Дмитрий Коркин: Мы пытаемся изучать абсолютно идентичные элементы в полной последовательности ДНК (геномах), разных организмов. У этих участков стопроцентная схожесть, с математической точки зрения, наверное, их можно называть тождественными.
В 2004 году Дэвид Хауслер и Джил Бежерано (Gill Bejerano & David Haussler), которые тогда работали в Калифорнийском университете Санта-Круз, опубликовали в журнале Science статью о результатах своих экспериментов. Они сравнили геномы мыши, крысы и человека и обнаружили, что в них существуют достаточно длинные (более 200 нуклеотидов) абсолютно идентичные участки.
Первая работа об этих ультраконсервативных участках появилась только в 2004 году? Но ведь сравнение геномов началось гораздо раньше. Геномика, биоинформатика к тому моменту давно уже этим занимались. Почему эти элементы не удавалось обнаружить раньше?
Их находили, но описывали как частные случаи. К тому времени были известны некоторые повторяющиеся элементы, образованные повторением достаточно маленьких нуклеотидных "слов".
Есть, например, теломеры, конечные участки хромосом. Известно, что на концах хромосом существуют последовательности, которые являются повторениями одного и того же "слова" сотни, а иногда и тысячи раз. Эти слова состоят всего из 7 "букв".
Однако полный анализ и идентификация сложных ультраконсервативных элементов, в которых нет никаких повторений, был впервые сделан Бежерано и Хауснером в 2004 году. Основная причина, по которой эту задачу не удавалось решить раньше, заключалась в сложности самого алгоритма сравнения целых геномов.
Что такое вообще ультраконсервативные участки? Чем они отличаются от участков ДНК, кодирующих важные гены, которые часто очень слабо различаются у разных организмов?

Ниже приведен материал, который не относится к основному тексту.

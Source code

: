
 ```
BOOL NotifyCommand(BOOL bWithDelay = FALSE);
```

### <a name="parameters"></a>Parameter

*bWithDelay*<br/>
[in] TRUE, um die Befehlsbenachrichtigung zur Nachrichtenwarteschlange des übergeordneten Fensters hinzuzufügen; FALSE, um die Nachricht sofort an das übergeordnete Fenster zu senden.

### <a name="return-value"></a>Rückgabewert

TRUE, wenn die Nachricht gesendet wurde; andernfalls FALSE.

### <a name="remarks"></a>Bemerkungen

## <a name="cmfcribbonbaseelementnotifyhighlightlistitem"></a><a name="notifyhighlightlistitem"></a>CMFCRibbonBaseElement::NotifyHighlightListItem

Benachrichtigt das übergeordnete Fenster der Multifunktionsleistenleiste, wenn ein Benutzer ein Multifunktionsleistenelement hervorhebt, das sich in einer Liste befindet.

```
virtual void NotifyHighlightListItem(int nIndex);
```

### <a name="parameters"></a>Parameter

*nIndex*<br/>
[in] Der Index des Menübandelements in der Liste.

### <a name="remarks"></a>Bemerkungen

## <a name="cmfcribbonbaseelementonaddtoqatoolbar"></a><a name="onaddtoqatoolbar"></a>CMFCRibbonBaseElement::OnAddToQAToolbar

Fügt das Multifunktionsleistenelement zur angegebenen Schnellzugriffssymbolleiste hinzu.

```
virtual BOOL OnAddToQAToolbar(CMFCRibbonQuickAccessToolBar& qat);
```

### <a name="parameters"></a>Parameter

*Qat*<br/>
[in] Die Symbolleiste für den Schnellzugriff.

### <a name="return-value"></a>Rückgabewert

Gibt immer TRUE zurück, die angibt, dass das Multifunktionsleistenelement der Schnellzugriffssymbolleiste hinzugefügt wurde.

Краткий словарик биоинформатика
Геном - наследственная информация организма, заключенная в полной последовательности ДНК. У животных в геном включают и последовательность ДНК, содержащуюсяся в митохондриях, а у растений еще и в хлоропластах.
Ген - участок ДНК, последовательность которой кодирует последовательность одного белка. У высших организмов доля генома, занимаемая генами, существенно меньше доли некодирующих участков. (Раньше геном называли единицу наследственности, связанную с каким-то признаком, не обязательно кодированием белка, но это определение в целом устарело.)
Некодирующий участок - участок генома, не относящийся к генам.
Консервативный - если участок ДНК очень похож у разных видов, то его называют консервативным. Чем более далекие виды обнаруживают сходство в последовательности, тем более консервативным называется такой участок.
Ультраконсервативный - участок, совпадающий на 100 процентов. Без замен, удалений и вставок.
Выравнивание - расположение последовательностей одна под другой так, чтобы наибольшее число нуклеотидов в последовательности совпало. Выровнять можно любые две последовательности, но это не говорит об их родственности.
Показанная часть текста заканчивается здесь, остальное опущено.